--- Data under study Enclosed Below ---
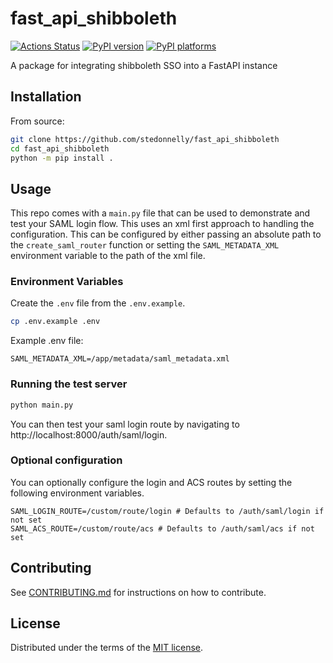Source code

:# fast_api_shibboleth

[![Actions Status][actions-badge]][actions-link]
[![PyPI version][pypi-version]][pypi-link]
[![PyPI platforms][pypi-platforms]][pypi-link]

A package for integrating shibboleth SSO into a FastAPI instance

## Installation

From source:
```bash
git clone https://github.com/stedonnelly/fast_api_shibboleth
cd fast_api_shibboleth
python -m pip install .
```

## Usage

This repo comes with a `main.py` file that can be used to demonstrate and test your SAML login flow. This uses an xml first approach to handling the configuration. This can be configured by either passing an absolute path to the `create_saml_router` function or setting the `SAML_METADATA_XML` environment variable to the path of the xml file.

### Environment Variables

Create the `.env` file from the `.env.example`.

```bash
cp .env.example .env
```

Example .env file:
```
SAML_METADATA_XML=/app/metadata/saml_metadata.xml
```

### Running the test server

```bash
python main.py
```

You can then test your saml login route by navigating to http://localhost:8000/auth/saml/login.

### Optional configuration

You can optionally configure the login and ACS routes by setting the following environment variables.
```
SAML_LOGIN_ROUTE=/custom/route/login # Defaults to /auth/saml/login if not set
SAML_ACS_ROUTE=/custom/route/acs # Defaults to /auth/saml/acs if not set
```

## Contributing

See [CONTRIBUTING.md](CONTRIBUTING.md) for instructions on how to contribute.

## License

Distributed under the terms of the [MIT license](LICENSE).


<!-- prettier-ignore-start -->
[actions-badge]:            https://github.com/stedonnelly/fast_api_shibboleth/workflows/CI/badge.svg
[actions-link]:             https://github.com/stedonnelly/fast_api_shibboleth/actions
[pypi-link]:                https://pypi.org/project/fast_api_shibboleth/
[pypi-platforms]:           https://img.shields.io/pypi/pyversions/fast_api_shibboleth
[pypi-version]:             https://img.shields.io/pypi/v/fast_api_shibboleth
<!-- prettier-ignore-end -->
--- End of Enclosed Data under study ---
● **Work task**
Print the lines of the entries, exactly, from the one containing "You can then" down to the final line, and leave out all the others.

● **Exercise output**
You can then test your saml login route by navigating to http://localhost:8000/auth/saml/login.

### Optional configuration

You can optionally configure the login and ACS routes by setting the following environment variables.
```
SAML_LOGIN_ROUTE=/custom/route/login # Defaults to /auth/saml/login if not set
SAML_ACS_ROUTE=/custom/route/acs # Defaults to /auth/saml/acs if not set
```

## Contributing

See [CONTRIBUTING.md](CONTRIBUTING.md) for instructions on how to contribute.

## License

Distributed under the terms of the [MIT license](LICENSE).


<!-- prettier-ignore-start -->
[actions-badge]:            https://github.com/stedonnelly/fast_api_shibboleth/workflows/CI/badge.svg
[actions-link]:             https://github.com/stedonnelly/fast_api_shibboleth/actions
[pypi-link]:                https://pypi.org/project/fast_api_shibboleth/
[pypi-platforms]:           https://img.shields.io/pypi/pyversions/fast_api_shibboleth
[pypi-version]:             https://img.shields.io/pypi/v/fast_api_shibboleth
<!-- prettier-ignore-end -->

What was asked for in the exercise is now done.